Zdravko Lorkovic Lab

Cyclophilins, multifaceted proteins that regulate diverse cellular processes

Cyclophilins are ubiquitous proteins found in archea, bacteria, and eucaria, with the largest family described so far in the plant Arabidopsis thaliana. They belong to a family of immunosuppressant receptor proteins called immunophilins, which in addition to cyclophilins include the FK506 binding proteins (FK506BPs) and the parvulins. Members of the immunophilin superfamily possess peptidyl-prolyl cis-trans isomerase (PPIase) activity; e.g. they catalyze cis to trans isomerization of peptide bonds preceding proline. Cis to trans isomerization of prolyl imide bonds takes place spontaneously, but is very slow. As this could be a rate limiting step in protein folding the importance of this enzyme family is best highlighted by the fact that over 90% of prolyl imide bonds are in trans conformation.

In eukaryotic cells cyclophilins have been implicated in virtually all cellular processes. These include protein trafficking and maturation, cell signaling, receptor complex stabilization, apoptosis, transcription, RNA processing and spliceosome assembly. However, the mechanisms of how cyclophilins contribute to these cellular events have been difficult to establish and are still largely unknown. Yet, several studies provided evidence for the mechanism of cyclophilin action. For example, the cyclophilin A-cyclosporine A complex inhibits the phosphatase activity of calcineurin, which in turn results in inhibition of T-cell activation by blocking the expression of several immunosuppressive genes. Another example is the parvulin Ess1/Pin1 which has been shown to interact with numerous phosphoproteins through recognition of a pSer/Thr-Pro motif by its amino-terminal WW domain. By promoting the cis to trans isomerisation of the prolyl peptide bonds through its carboxyl-terminal PPIase domain it regulates the activities of p53, tau, RNA polymerase II, and some mitotic proteins. Based on the data reported for TLP40, Pin1, CypRS64, AtCyp59/Rct1, and PTPA it has been proposed that phosphorylation-specific prolyl isomerisation could be a common mechanism for immunophilin function.
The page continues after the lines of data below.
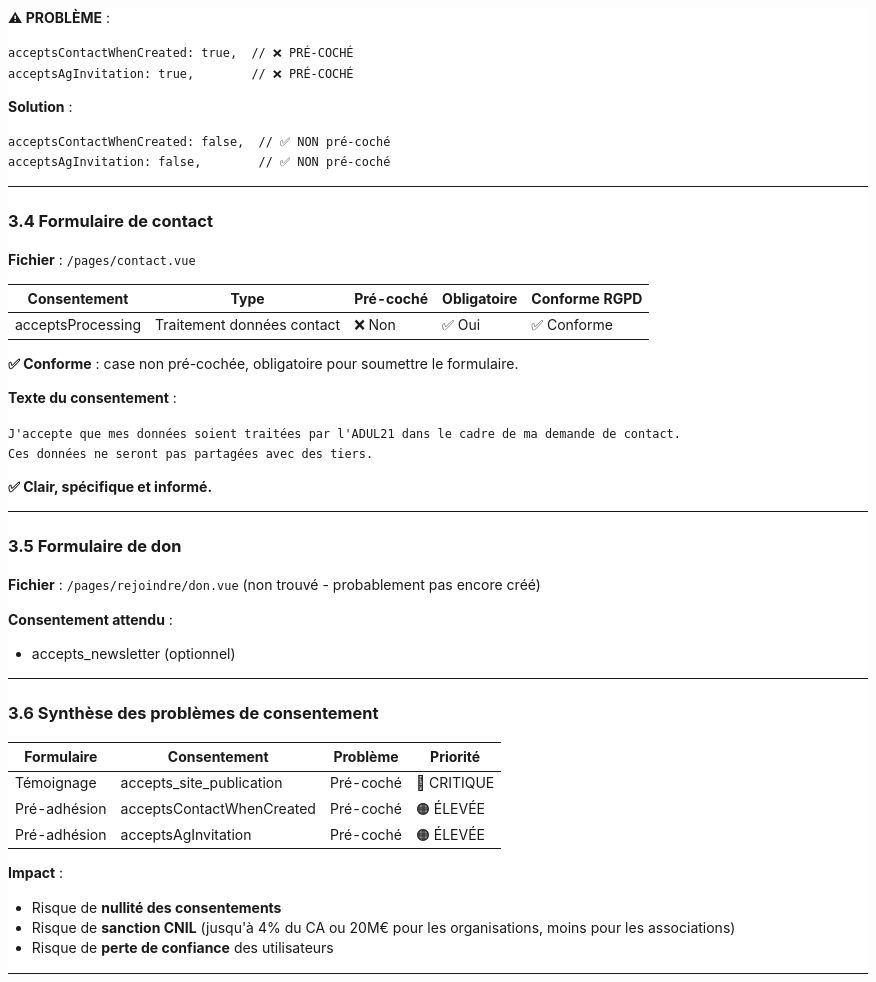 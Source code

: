 **⚠️ PROBLÈME** :
```vue
acceptsContactWhenCreated: true,  // ❌ PRÉ-COCHÉ
acceptsAgInvitation: true,        // ❌ PRÉ-COCHÉ
```

**Solution** :
```vue
acceptsContactWhenCreated: false,  // ✅ NON pré-coché
acceptsAgInvitation: false,        // ✅ NON pré-coché
```

---

### 3.4 Formulaire de contact

**Fichier** : `/pages/contact.vue`

| Consentement | Type | Pré-coché | Obligatoire | Conforme RGPD |
|-------------|------|-----------|-------------|---------------|
| acceptsProcessing | Traitement données contact | ❌ Non | ✅ Oui | ✅ Conforme |

**✅ Conforme** : case non pré-cochée, obligatoire pour soumettre le formulaire.

**Texte du consentement** :
```
J'accepte que mes données soient traitées par l'ADUL21 dans le cadre de ma demande de contact.
Ces données ne seront pas partagées avec des tiers.
```

**✅ Clair, spécifique et informé.**

---

### 3.5 Formulaire de don

**Fichier** : `/pages/rejoindre/don.vue` (non trouvé - probablement pas encore créé)

**Consentement attendu** :
- accepts_newsletter (optionnel)

---

### 3.6 Synthèse des problèmes de consentement

| Formulaire | Consentement | Problème | Priorité |
|-----------|-------------|----------|----------|
| Témoignage | accepts_site_publication | Pré-coché | 🔴 CRITIQUE |
| Pré-adhésion | acceptsContactWhenCreated | Pré-coché | 🟠 ÉLEVÉE |
| Pré-adhésion | acceptsAgInvitation | Pré-coché | 🟠 ÉLEVÉE |

**Impact** :
- Risque de **nullité des consentements**
- Risque de **sanction CNIL** (jusqu'à 4% du CA ou 20M€ pour les organisations, moins pour les associations)
- Risque de **perte de confiance** des utilisateurs

--- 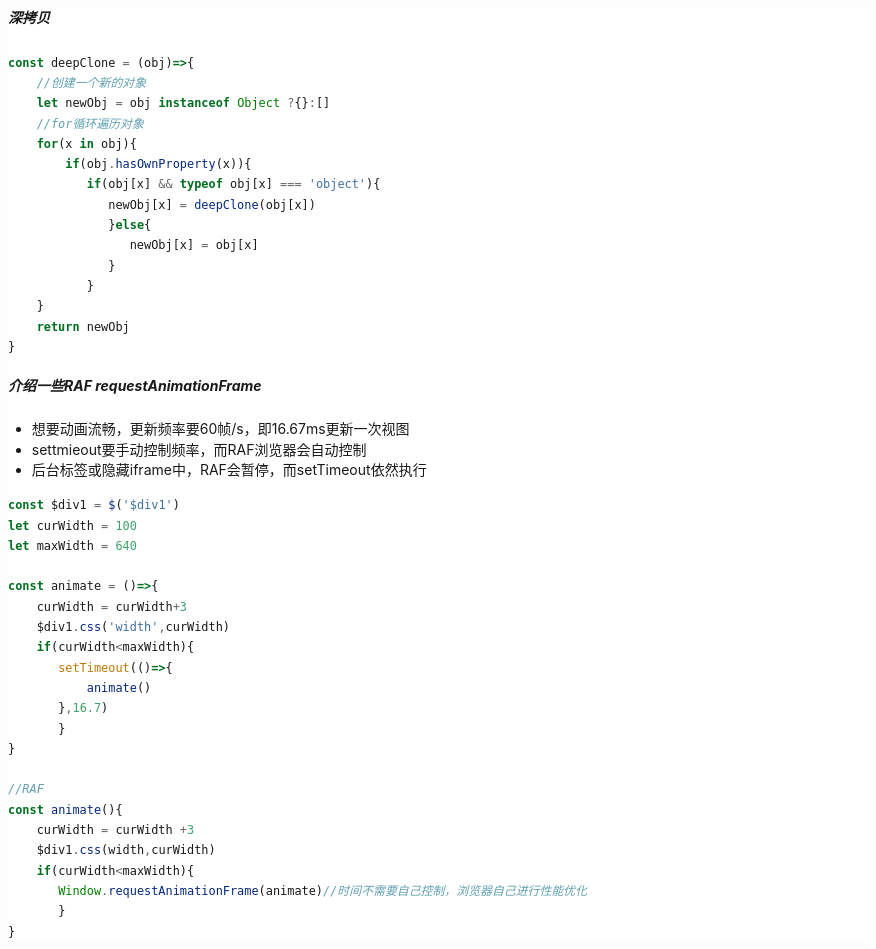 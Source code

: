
 ```javascript

```

##### 深拷贝

```javascript
const deepClone = (obj)=>{
    //创建一个新的对象
    let newObj = obj instanceof Object ?{}:[]
    //for循环遍历对象
    for(x in obj){
        if(obj.hasOwnProperty(x)){
           if(obj[x] && typeof obj[x] === 'object'){
              newObj[x] = deepClone(obj[x])
              }else{
                 newObj[x] = obj[x]
              }
           }
    }
    return newObj
}
```

##### 介绍一些RAF requestAnimationFrame

* 想要动画流畅，更新频率要60帧/s，即16.67ms更新一次视图
* settmieout要手动控制频率，而RAF浏览器会自动控制
* 后台标签或隐藏iframe中，RAF会暂停，而setTimeout依然执行

```javascript
const $div1 = $('$div1')
let curWidth = 100
let maxWidth = 640

const animate = ()=>{
    curWidth = curWidth+3
    $div1.css('width',curWidth)
    if(curWidth<maxWidth){
       setTimeout(()=>{
           animate()
       },16.7)
       }
}

//RAF
const animate(){
    curWidth = curWidth +3
    $div1.css(width,curWidth)
    if(curWidth<maxWidth){
       Window.requestAnimationFrame(animate)//时间不需要自己控制，浏览器自己进行性能优化
       }
}
```
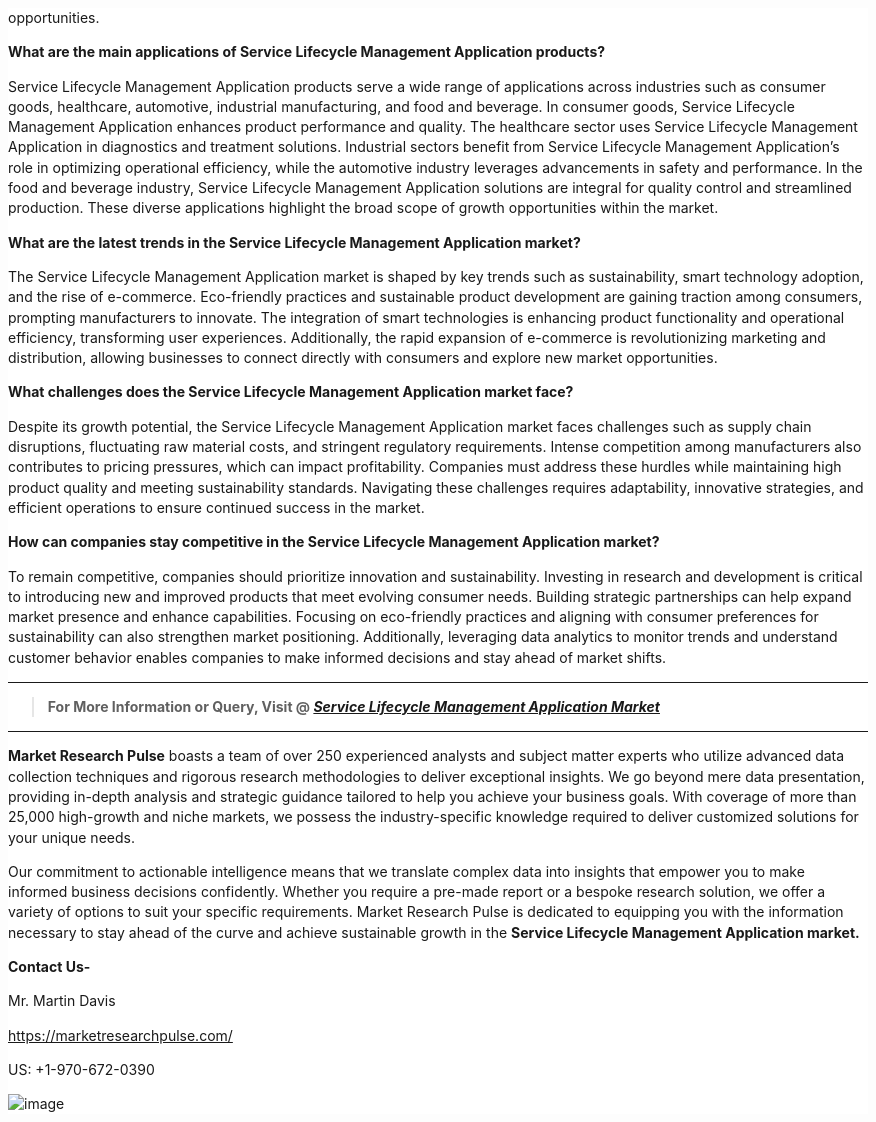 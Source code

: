 opportunities.</p><p><strong>What are the main applications of Service Lifecycle Management Application products?</strong></p><p>Service Lifecycle Management Application products serve a wide range of applications across industries such as consumer goods, healthcare, automotive, industrial manufacturing, and food and beverage. In consumer goods, Service Lifecycle Management Application enhances product performance and quality. The healthcare sector uses Service Lifecycle Management Application in diagnostics and treatment solutions. Industrial sectors benefit from Service Lifecycle Management Application&rsquo;s role in optimizing operational efficiency, while the automotive industry leverages advancements in safety and performance. In the food and beverage industry, Service Lifecycle Management Application solutions are integral for quality control and streamlined production. These diverse applications highlight the broad scope of growth opportunities within the market.</p><p><strong>What are the latest trends in the Service Lifecycle Management Application market?</strong></p><p>The Service Lifecycle Management Application market is shaped by key trends such as sustainability, smart technology adoption, and the rise of e-commerce. Eco-friendly practices and sustainable product development are gaining traction among consumers, prompting manufacturers to innovate. The integration of smart technologies is enhancing product functionality and operational efficiency, transforming user experiences. Additionally, the rapid expansion of e-commerce is revolutionizing marketing and distribution, allowing businesses to connect directly with consumers and explore new market opportunities.</p><p><strong>What challenges does the Service Lifecycle Management Application market face?</strong></p><p>Despite its growth potential, the Service Lifecycle Management Application market faces challenges such as supply chain disruptions, fluctuating raw material costs, and stringent regulatory requirements. Intense competition among manufacturers also contributes to pricing pressures, which can impact profitability. Companies must address these hurdles while maintaining high product quality and meeting sustainability standards. Navigating these challenges requires adaptability, innovative strategies, and efficient operations to ensure continued success in the market.</p><p><strong>How can companies stay competitive in the Service Lifecycle Management Application market?</strong></p><p>To remain competitive, companies should prioritize innovation and sustainability. Investing in research and development is critical to introducing new and improved products that meet evolving consumer needs. Building strategic partnerships can help expand market presence and enhance capabilities. Focusing on eco-friendly practices and aligning with consumer preferences for sustainability can also strengthen market positioning. Additionally, leveraging data analytics to monitor trends and understand customer behavior enables companies to make informed decisions and stay ahead of market shifts.</p><hr /><blockquote><p><strong>For More Information or Query, Visit @&nbsp;<em><a href="https://marketresearchpulse.com/report/35719/service-lifecycle-management-application-market?utm_source=Linkedin&utm_medium=026">Service Lifecycle Management Application Market</a></em></strong></p></blockquote><hr /><p><strong>Market Research Pulse</strong> boasts a team of over 250 experienced analysts and subject matter experts who utilize advanced data collection techniques and rigorous research methodologies to deliver exceptional insights. We go beyond mere data presentation, providing in-depth analysis and strategic guidance tailored to help you achieve your business goals. With coverage of more than 25,000 high-growth and niche markets, we possess the industry-specific knowledge required to deliver customized solutions for your unique needs.</p><p>Our commitment to actionable intelligence means that we translate complex data into insights that empower you to make informed business decisions confidently. Whether you require a pre-made report or a bespoke research solution, we offer a variety of options to suit your specific requirements. Market Research Pulse is dedicated to equipping you with the information necessary to stay ahead of the curve and achieve sustainable growth in the <strong>Service Lifecycle Management Application market.</strong></p><p><strong>Contact Us-</strong></p><p>Mr. Martin Davis</p><p>https://marketresearchpulse.com/</p><p>US: +1-970-672-0390</p>
![image](https://github.com/user-attachments/assets/e6204f13-ecfb-472e-80ac-27c9261d9ad5)
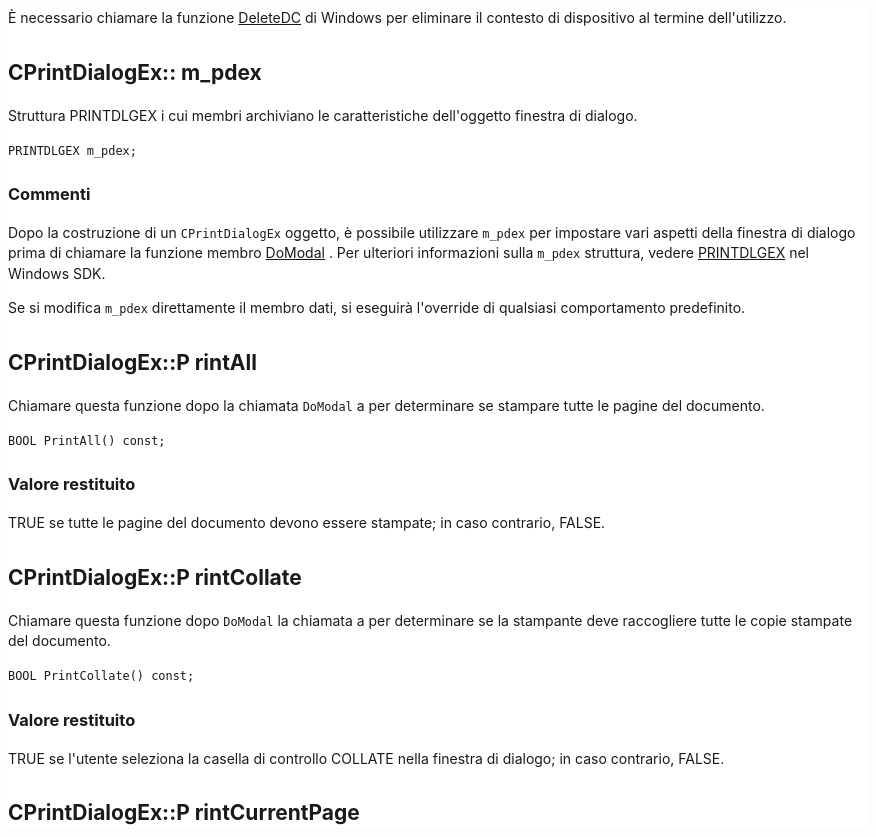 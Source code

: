È necessario chiamare la funzione [DeleteDC](/windows/win32/api/wingdi/nf-wingdi-deletedc) di Windows per eliminare il contesto di dispositivo al termine dell'utilizzo.

## <a name="cprintdialogexm_pdex"></a><a name="m_pdex"></a> CPrintDialogEx:: m_pdex

Struttura PRINTDLGEX i cui membri archiviano le caratteristiche dell'oggetto finestra di dialogo.

```
PRINTDLGEX m_pdex;
```

### <a name="remarks"></a>Commenti

Dopo la costruzione di un `CPrintDialogEx` oggetto, è possibile utilizzare `m_pdex` per impostare vari aspetti della finestra di dialogo prima di chiamare la funzione membro [DoModal](#domodal) . Per ulteriori informazioni sulla `m_pdex` struttura, vedere [PRINTDLGEX](/windows/win32/api/commdlg/ns-commdlg-printdlgexw) nel Windows SDK.

Se si modifica `m_pdex` direttamente il membro dati, si eseguirà l'override di qualsiasi comportamento predefinito.

## <a name="cprintdialogexprintall"></a><a name="printall"></a> CPrintDialogEx::P rintAll

Chiamare questa funzione dopo la chiamata `DoModal` a per determinare se stampare tutte le pagine del documento.

```
BOOL PrintAll() const;
```

### <a name="return-value"></a>Valore restituito

TRUE se tutte le pagine del documento devono essere stampate; in caso contrario, FALSE.

## <a name="cprintdialogexprintcollate"></a><a name="printcollate"></a> CPrintDialogEx::P rintCollate

Chiamare questa funzione dopo `DoModal` la chiamata a per determinare se la stampante deve raccogliere tutte le copie stampate del documento.

```
BOOL PrintCollate() const;
```

### <a name="return-value"></a>Valore restituito

TRUE se l'utente seleziona la casella di controllo COLLATE nella finestra di dialogo; in caso contrario, FALSE.

## <a name="cprintdialogexprintcurrentpage"></a><a name="printcurrentpage"></a> CPrintDialogEx::P rintCurrentPage
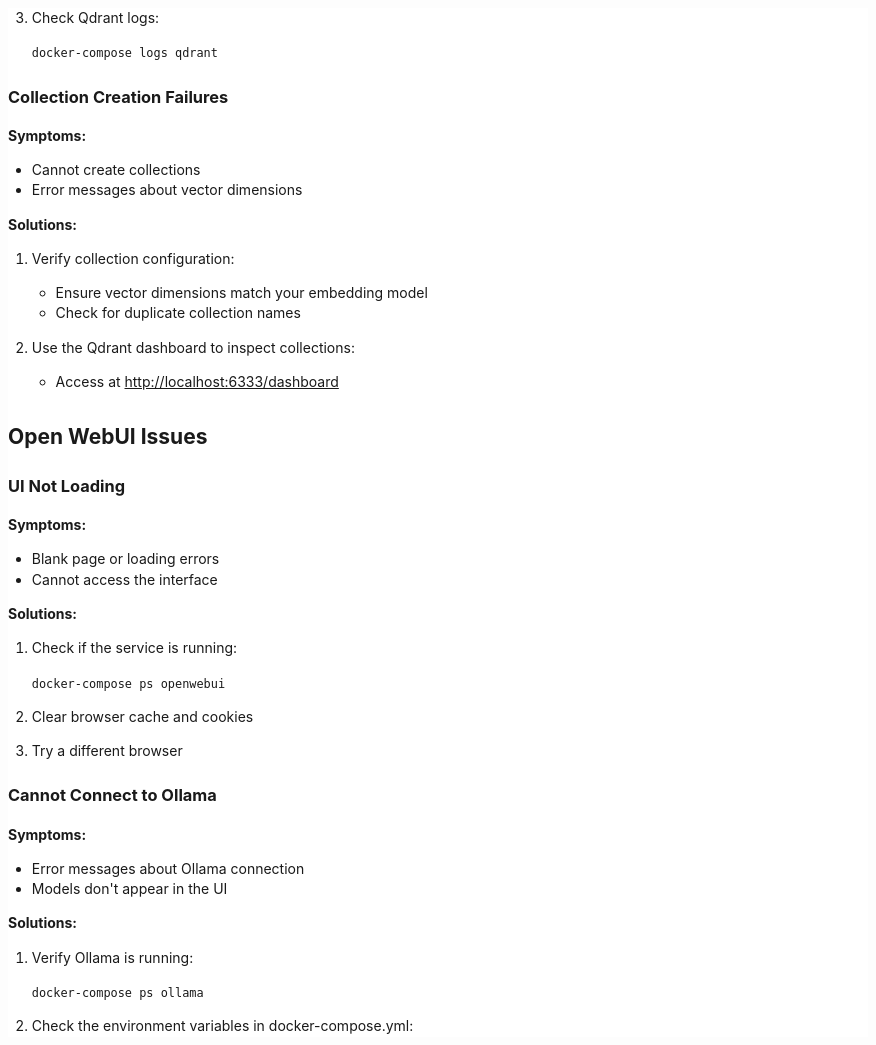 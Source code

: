 3. Check Qdrant logs:

   ```bash
   docker-compose logs qdrant
   ```

### Collection Creation Failures

**Symptoms:**

- Cannot create collections
- Error messages about vector dimensions

**Solutions:**

1. Verify collection configuration:

   - Ensure vector dimensions match your embedding model
   - Check for duplicate collection names

2. Use the Qdrant dashboard to inspect collections:
   - Access at <http://localhost:6333/dashboard>

## Open WebUI Issues

### UI Not Loading

**Symptoms:**

- Blank page or loading errors
- Cannot access the interface

**Solutions:**

1. Check if the service is running:

   ```bash
   docker-compose ps openwebui
   ```

2. Clear browser cache and cookies

3. Try a different browser

### Cannot Connect to Ollama

**Symptoms:**

- Error messages about Ollama connection
- Models don't appear in the UI

**Solutions:**

1. Verify Ollama is running:

   ```bash
   docker-compose ps ollama
   ```

2. Check the environment variables in docker-compose.yml:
Arabidopsis RNA binding proteins, a family with many unknowns

In all aspects of post-transcriptional regulation of gene expression a crucial role for RNA binding proteins (RBP) has been documented. In fact RNAP II transcripts are accompanied by RNA binding proteins from the start of the transcription until they are degraded in the. RBPs are characterized by the presence of one or more RNA binding domain; the most widely spread being the RNA recognition motif (RRM) and the K-homology domain (KH), whereby different types of RNA binding domains are often combined with each other or with other protein domains involved in protein-protein interaction, protein targeting etc. Interestingly, many genes encoding RBPs are differentially expressed (subject to transcriptional and post-transcriptional regulation) depending on the cell type or developmental stage. This is particularly evident for KH domain RBPs which seem to be highly important for differentiation and development in metazoan by regulating different aspects of RNA metabolism.

From the Arabidopsis genomic survey it became clear that plants express a complex set of RBPs whereby the majority of Arabidopsis RRM and KH domain-containing RNA binding proteins seem to be plant-specific. This indicate that in plants RNA-binding proteins with different domain organizations and RNA-binding specificities have evolved and are most likely performing plant-specific functions. Indeed, plant RBPs are beginning to emerge with increasing frequency as regulatory factors acting in floral transition, floral patterning, abscisic acid signaling, low temperature and salinity adaptation, circadian rhythms, and chromatin modification.